It is difficult to overstate the impact CRS had on me during those pivotal years. As an energetic and sometimes stubborn teenager, Camp helped me start to find a place in the world by providing grounding experiences, while also making it clear that the world is a much stranger—yet also kinder—place than I could’ve ever imagined. My experience at Camp was filled with vulnerability, new people, ideas, and challenges, inspiring Tent Talks, spaces,

and opportunities to share in the wisdom and passions of other very intelligent people many of whom I consider lifelong friends despite the distance. 

The exposure to sociocultural diversity I encountered at Camp led me to, among other things, seek diverse spaces eventually leading me towards interfaith work. It was through the words of one interreligious scholar that I came to appreciate diversity in a new light. Framing diversity through the lens of pluralism, Eboo Patel, founder of Interfaith Youth Core, urges us to come together to build a better civic life not despite but because of our differences. Seeing an increasingly connected global community, pluralism, in this sense, seeks to shift narratives of unity away from seeing ourselves as a homogeneous ‘melting pot’ and instead of working towards concocting a harmonious ‘salad bowl’ of diverse peoples whose unique values and identities don’t have to be sacrificed in order to fit into the social fabric. 

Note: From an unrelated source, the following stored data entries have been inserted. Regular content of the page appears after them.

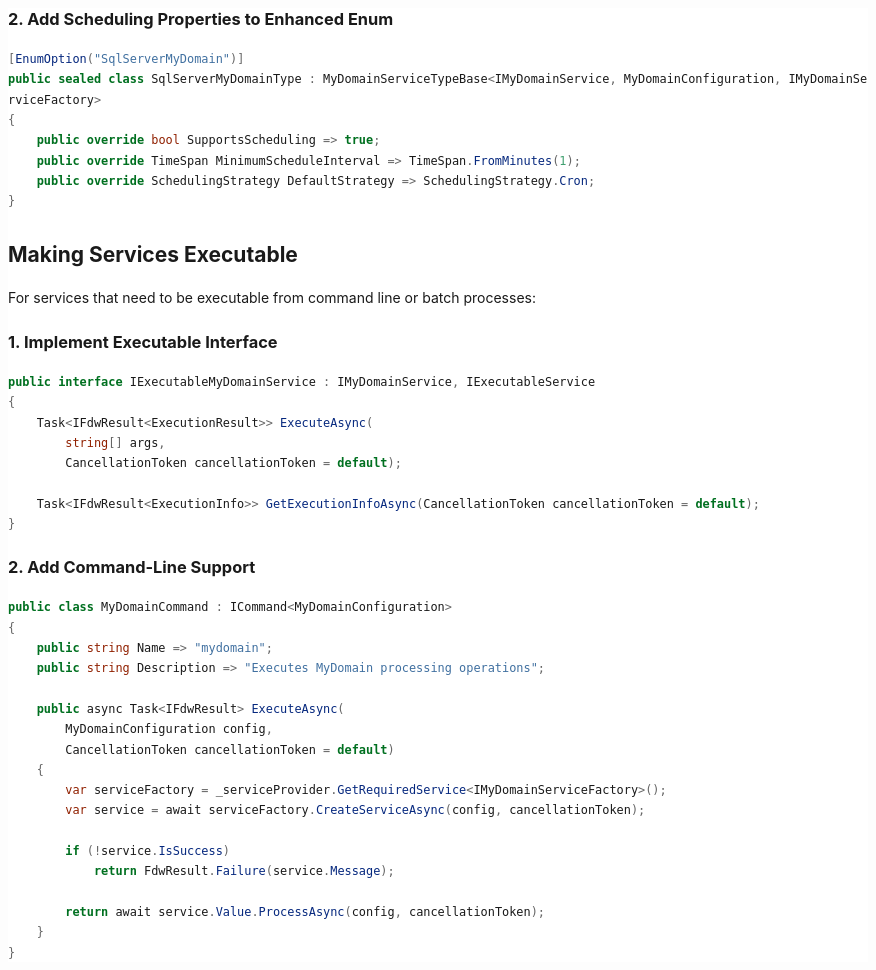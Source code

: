 ### 2. Add Scheduling Properties to Enhanced Enum
```csharp
[EnumOption("SqlServerMyDomain")]
public sealed class SqlServerMyDomainType : MyDomainServiceTypeBase<IMyDomainService, MyDomainConfiguration, IMyDomainServiceFactory>
{
    public override bool SupportsScheduling => true;
    public override TimeSpan MinimumScheduleInterval => TimeSpan.FromMinutes(1);
    public override SchedulingStrategy DefaultStrategy => SchedulingStrategy.Cron;
}
```

## Making Services Executable

For services that need to be executable from command line or batch processes:

### 1. Implement Executable Interface
```csharp
public interface IExecutableMyDomainService : IMyDomainService, IExecutableService
{
    Task<IFdwResult<ExecutionResult>> ExecuteAsync(
        string[] args, 
        CancellationToken cancellationToken = default);
        
    Task<IFdwResult<ExecutionInfo>> GetExecutionInfoAsync(CancellationToken cancellationToken = default);
}
```

### 2. Add Command-Line Support
```csharp
public class MyDomainCommand : ICommand<MyDomainConfiguration>
{
    public string Name => "mydomain";
    public string Description => "Executes MyDomain processing operations";
    
    public async Task<IFdwResult> ExecuteAsync(
        MyDomainConfiguration config, 
        CancellationToken cancellationToken = default)
    {
        var serviceFactory = _serviceProvider.GetRequiredService<IMyDomainServiceFactory>();
        var service = await serviceFactory.CreateServiceAsync(config, cancellationToken);
        
        if (!service.IsSuccess)
            return FdwResult.Failure(service.Message);
            
        return await service.Value.ProcessAsync(config, cancellationToken);
    }
}
```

Many years later, even within Interfaith and racial diversity work, I’ve yet to find a comparable group or organization that is successful in building a global community spanning so wide in terms of space and time as CRS. Throughout my young adult life, I’ve reflected on the connections I made during that time, the friendships, laughs, ideas, successes, and let downs that shaped a group of would-be strangers into a cohesive community devoted to helping each other become better people. During that time, too, I did away with apprehensions showing intellect out of fear of seeming ‘nerdy,’ and have since looked for knowledge and people with which I can mimic this sort of synergistic culture.